- Education: Polytechnic University of Bari (MEng); University of Burgos (PhD)
- Known for: Bi-level optimisation models for public-transport design
- Scientific career
- Fields: Transport planning; rail transport engineering
- Workplaces: University of Cantabria

= Luigi dell'Olio =

Italian civil engineer and transport researcher

Luigi dell'Olio is an Italian civil engineer and academic. He is a full professor of Transport Engineering at the University of Cantabria in Santander, Spain, where he heads the Sustainable Mobility & Railways Engineering Research Group (SUMLAB).

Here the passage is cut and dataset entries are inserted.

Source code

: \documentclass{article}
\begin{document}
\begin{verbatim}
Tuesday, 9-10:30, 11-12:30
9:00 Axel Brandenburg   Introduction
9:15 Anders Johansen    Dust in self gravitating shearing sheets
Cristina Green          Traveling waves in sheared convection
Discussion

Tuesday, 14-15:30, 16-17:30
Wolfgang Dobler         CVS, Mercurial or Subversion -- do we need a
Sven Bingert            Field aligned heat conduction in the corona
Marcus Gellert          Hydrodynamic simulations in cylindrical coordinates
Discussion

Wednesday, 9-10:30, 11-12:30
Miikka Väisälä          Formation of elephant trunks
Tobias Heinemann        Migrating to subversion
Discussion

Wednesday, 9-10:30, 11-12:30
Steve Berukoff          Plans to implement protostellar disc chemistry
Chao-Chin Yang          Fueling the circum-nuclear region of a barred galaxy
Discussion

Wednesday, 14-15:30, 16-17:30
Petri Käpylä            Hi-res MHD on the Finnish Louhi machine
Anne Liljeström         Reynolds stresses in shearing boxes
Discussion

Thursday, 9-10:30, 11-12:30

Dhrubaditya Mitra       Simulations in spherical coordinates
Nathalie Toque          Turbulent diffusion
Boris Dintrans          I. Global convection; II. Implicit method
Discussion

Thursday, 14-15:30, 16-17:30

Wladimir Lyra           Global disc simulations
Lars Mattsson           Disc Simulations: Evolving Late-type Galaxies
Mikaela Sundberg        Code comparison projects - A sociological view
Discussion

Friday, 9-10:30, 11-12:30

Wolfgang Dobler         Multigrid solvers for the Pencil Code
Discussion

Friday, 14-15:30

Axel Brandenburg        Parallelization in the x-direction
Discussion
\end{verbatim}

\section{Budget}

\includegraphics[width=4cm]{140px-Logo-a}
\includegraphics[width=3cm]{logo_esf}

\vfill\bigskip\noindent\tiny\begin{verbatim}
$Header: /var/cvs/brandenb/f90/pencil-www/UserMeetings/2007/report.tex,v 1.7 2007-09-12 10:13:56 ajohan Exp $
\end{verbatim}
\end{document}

==Early life and education==
Dell'Olio graduated in civil engineering (transport specialisation) from the Polytechnic University of Bari in 2001 and obtained a master's degree in safety engineering the following year. He received a Ph.D. in civil and industrial engineering from the University of Burgos in 2005; his dissertation dealt with optimising public-transport networks.

==Academic career==
After short research appointments in Bari, Burgos and Santander, dell'Olio joined the University of Cantabria's School of Civil Engineering as a lecturer in 2007. He became associate professor in 2009 and full professor in 2018. From November 2020 to November 2022 he served as vice-rector for research and knowledge transfer, and he returned to that portfolio in February 2025 under the incoming rector's team. Dell'Olio's work integrates stated-preference surveys, discrete-choice modelling and mathematical optimisation to inform transport policy. His 2006 article "A Bi-Level Mathematical Programming Model for Locating Bus Stops and Optimizing Frequencies" was among the first to apply bi-level optimisation to the joint design of bus-stop spacing and service frequencies. Recent projects from SUMLAB explore airport choice in multi-airport regions, the environmental rebound effects of automated vehicles and the "X-minute city" concept for active mobility.

==Selected publications==
- dell'Olio, L., Ibeas, A., & Cecin, P. (2011). The quality of service desired by public transport users. Transport Policy, 18(1), 217-227.
- dell'Olio, L., Ibeas, A., & Cecín, P. (2010). Modelling user perception of bus transit quality. Transport Policy, 17(6), 388-397.
- Ibeas, Á., dell'Olio, L., Alonso, B., & Sainz, O. (2010). Optimizing bus stop spacing in urban areas. Transportation research part E: logistics and transportation review, 46(3), 446-458.

==Professional service==
Dell'Olio coordinates SUMLAB and has served on the editorial boards of journals such as Transportation Research Part A and Transport Policy. He has advised regional transport authorities in Spain and Italy.